What you are asked to do → Copy out the lines below that hold the word "other".

Record extracts Start Marker

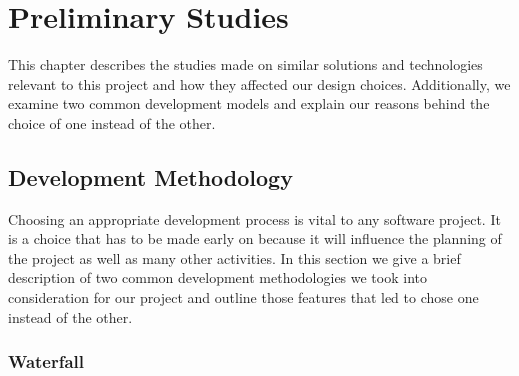\chapter{Preliminary Studies}
\label{Preliminary Studies}

This chapter describes the studies made on similar solutions and technologies relevant
to this project and how they affected our design choices. Additionally, we examine two common development
models and explain our reasons behind the choice of one instead of the other.



\section{Development Methodology}
\label{section:development-methodology}

Choosing an appropriate development process is vital to any software project.
It is a choice that has to be made early on because it will influence the planning of the project
as well as many other activities. In this section we give a brief description of two common development
methodologies we took into consideration for our project and outline those features that led to chose one
instead of the other.

\subsection{Waterfall} \nocite{WaterfallModel}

Record extracts End Marker

Exercise result →
models and explain our reasons behind the choice of one instead of the other.
as well as many other activities. In this section we give a brief description of two common development
instead of the other.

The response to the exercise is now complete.